The concept of impedance is central in classical electrical engineering. The simplest case is Ohm's Law for a resistor $R$ :

$$V(t) \eqsp R\, I(t)$$

where $V(t)$ denotes the voltage across the resistor at time $t$ , and $I(t)$ is the current through the resistor. For the corresponding mechanical element, the dashpot, Ohm's law becomes

$$f(t) \eqsp \mu\, v(t)$$

where $f(t)$ is the force across the dashpot at time $t$ , and $v(t)$ is its compression velocity. The dashpot value $\mu$ is thus a mechanical resistance.^2.14

Thanks to the Laplace transform [452]^2.15(or Fourier transform [454]), the concept of impedance easily extends to masses and springs as well. We need only allow impedances to be frequency-dependent. For example, the Laplace transform of Newton's $f=ma$ yields, using the differentiation theorem for Laplace transforms [452],

$$F(s) \eqsp m\, A(s) \eqsp m\, sV(s) \eqsp m\, s^2X(s)$$

where $F(s)$ denotes the Laplace transform of $f(t)$ (`` $F(s) = {\cal L}_s\{f\}$ ''), and similarly for displacement, velocity, and acceleration Laplace transforms. (It is assumed that all initial conditions are zero, i.e., $f(0)=x(0)=v(0)=a(0)=0$ .) The mass impedance is therefore

$$R_m(s) \isdefs \frac{F(s)}{V(s)} \eqsp ms.$$

Specializing the Laplace transform to the Fourier transform by setting $s=j\omega$ gives

$$R_m(j\omega) \eqsp jm\omega.$$

Similarly, the impedance of a spring having spring-constant $k$ is given by

$$\begin{eqnarray*} R_k(s) &=& \frac{k}{s}\\ [5pt] R_k(j\omega) &=& \frac{k}{j\omega}. \end{eqnarray*}$$

The important benefit of this frequency-domain formulation of impedance is that it allows every interconnection of masses, springs, and dashpots (every RLC equivalent circuit) to be treated as a simple resistor network, parametrized by frequency.

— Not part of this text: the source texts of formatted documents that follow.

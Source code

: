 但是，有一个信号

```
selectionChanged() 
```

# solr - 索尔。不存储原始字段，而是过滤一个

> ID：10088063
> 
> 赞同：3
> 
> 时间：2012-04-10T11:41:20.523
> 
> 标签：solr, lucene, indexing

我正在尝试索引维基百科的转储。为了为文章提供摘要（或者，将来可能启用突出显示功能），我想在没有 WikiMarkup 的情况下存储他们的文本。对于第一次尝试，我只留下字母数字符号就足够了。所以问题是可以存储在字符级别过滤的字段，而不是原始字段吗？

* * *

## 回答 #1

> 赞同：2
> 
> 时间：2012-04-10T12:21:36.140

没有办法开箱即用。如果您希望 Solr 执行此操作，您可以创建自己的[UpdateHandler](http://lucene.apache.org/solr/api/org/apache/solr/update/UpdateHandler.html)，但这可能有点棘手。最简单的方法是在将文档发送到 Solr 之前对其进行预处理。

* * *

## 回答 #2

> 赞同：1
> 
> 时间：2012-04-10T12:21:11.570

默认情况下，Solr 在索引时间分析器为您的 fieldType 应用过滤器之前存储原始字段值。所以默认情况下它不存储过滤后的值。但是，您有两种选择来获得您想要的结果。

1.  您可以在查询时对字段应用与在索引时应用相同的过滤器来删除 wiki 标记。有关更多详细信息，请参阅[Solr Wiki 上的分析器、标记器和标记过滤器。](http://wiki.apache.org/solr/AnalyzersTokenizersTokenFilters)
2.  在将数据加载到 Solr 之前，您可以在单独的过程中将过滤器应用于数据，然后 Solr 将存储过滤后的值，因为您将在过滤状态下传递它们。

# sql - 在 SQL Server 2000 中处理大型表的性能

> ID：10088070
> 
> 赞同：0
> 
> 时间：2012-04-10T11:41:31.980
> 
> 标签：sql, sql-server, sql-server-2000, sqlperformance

Figure 1.11: Impedance diagram for the force-driven, series arrangement of mass and spring shown in Fig.1.9.

As an example, Fig.1.11 gives the impedance diagram corresponding to the equivalent circuit in Fig.1.10. Viewing the circuit as a (frequency-dependent) resistor network, it is easy to write down, say, the Laplace transform of the force across the spring using the voltage divider formula:

$$F_k(s) \eqsp F_{\mbox{ext}}(s) \frac{R_k(s)}{R_m(s)+R_k(s)} \eqsp F_{\mbox{ext}}(s)\frac{k/m}{s^2+k/m}$$

These sorts of equivalent-circuit and impedance-network models of mechanical systems, and their digitization to digital-filter form, are discussed further in Chapter 7.